Source texts of formatted documents:

*** Block opens ***

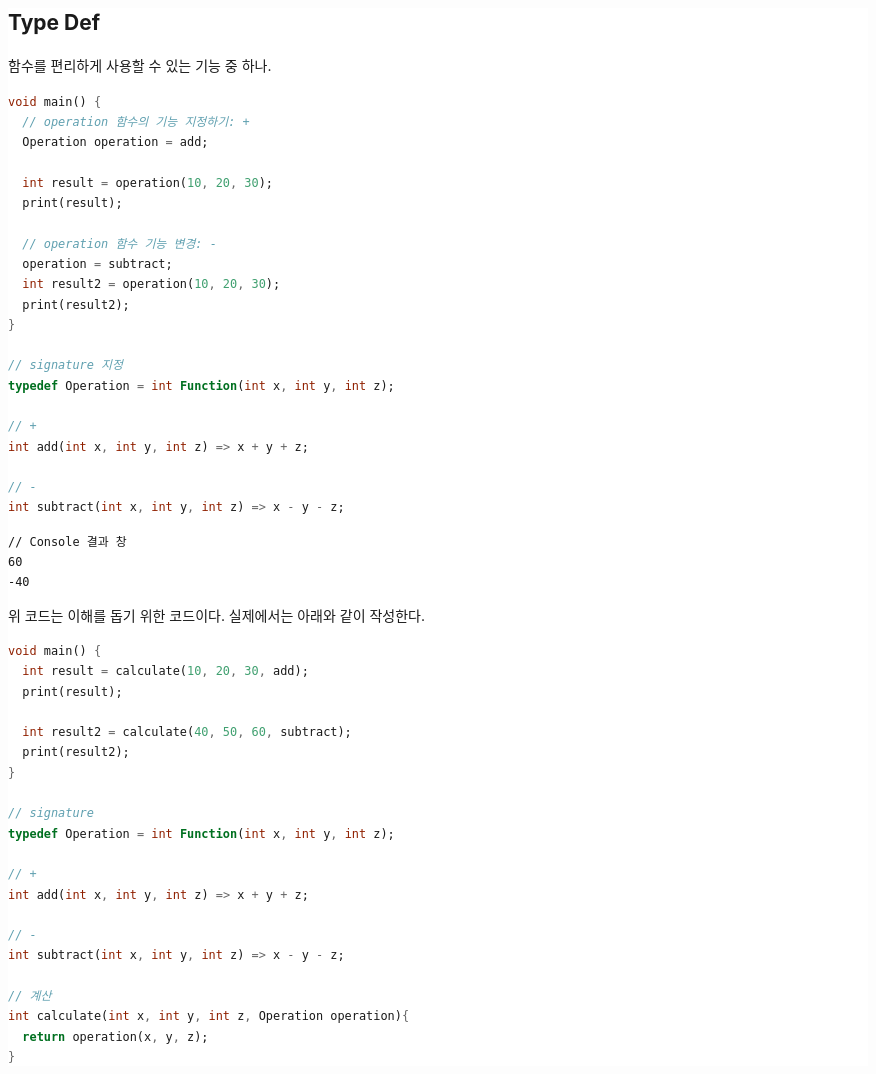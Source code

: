 ## Type Def

함수를 편리하게 사용할 수 있는 기능 중 하나.

```dart
void main() {
  // operation 함수의 기능 지정하기: +
  Operation operation = add;

  int result = operation(10, 20, 30);
  print(result);
  
  // operation 함수 기능 변경: -
  operation = subtract;
  int result2 = operation(10, 20, 30);
  print(result2);
}

// signature 지정
typedef Operation = int Function(int x, int y, int z);

// +
int add(int x, int y, int z) => x + y + z;

// -
int subtract(int x, int y, int z) => x - y - z;
```

```
// Console 결과 창
60
-40
```

위 코드는 이해를 돕기 위한 코드이다. 실제에서는 아래와 같이 작성한다.

```dart
void main() {
  int result = calculate(10, 20, 30, add);
  print(result);
  
  int result2 = calculate(40, 50, 60, subtract);
  print(result2);
}

// signature
typedef Operation = int Function(int x, int y, int z);

// +
int add(int x, int y, int z) => x + y + z;

// -
int subtract(int x, int y, int z) => x - y - z;

// 계산
int calculate(int x, int y, int z, Operation operation){
  return operation(x, y, z);
}
```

*** Block closes ***

[Task instructions]
All entries must come back exactly as written, though without their pictures.

[Task output]
Source code

: ## Type Def

함수를 편리하게 사용할 수 있는 기능 중 하나.

```dart
void main() {
  // operation 함수의 기능 지정하기: +
  Operation operation = add;

  int result = operation(10, 20, 30);
  print(result);
  
  // operation 함수 기능 변경: -
  operation = subtract;
  int result2 = operation(10, 20, 30);
  print(result2);
}

// signature 지정
typedef Operation = int Function(int x, int y, int z);

// +
int add(int x, int y, int z) => x + y + z;

// -
int subtract(int x, int y, int z) => x - y - z;
```

```
// Console 결과 창
60
-40
```

위 코드는 이해를 돕기 위한 코드이다. 실제에서는 아래와 같이 작성한다.

```dart
void main() {
  int result = calculate(10, 20, 30, add);
  print(result);
  
  int result2 = calculate(40, 50, 60, subtract);
  print(result2);
}

// signature
typedef Operation = int Function(int x, int y, int z);

// +
int add(int x, int y, int z) => x + y + z;

// -
int subtract(int x, int y, int z) => x - y - z;

// 계산
int calculate(int x, int y, int z, Operation operation){
  return operation(x, y, z);
}
```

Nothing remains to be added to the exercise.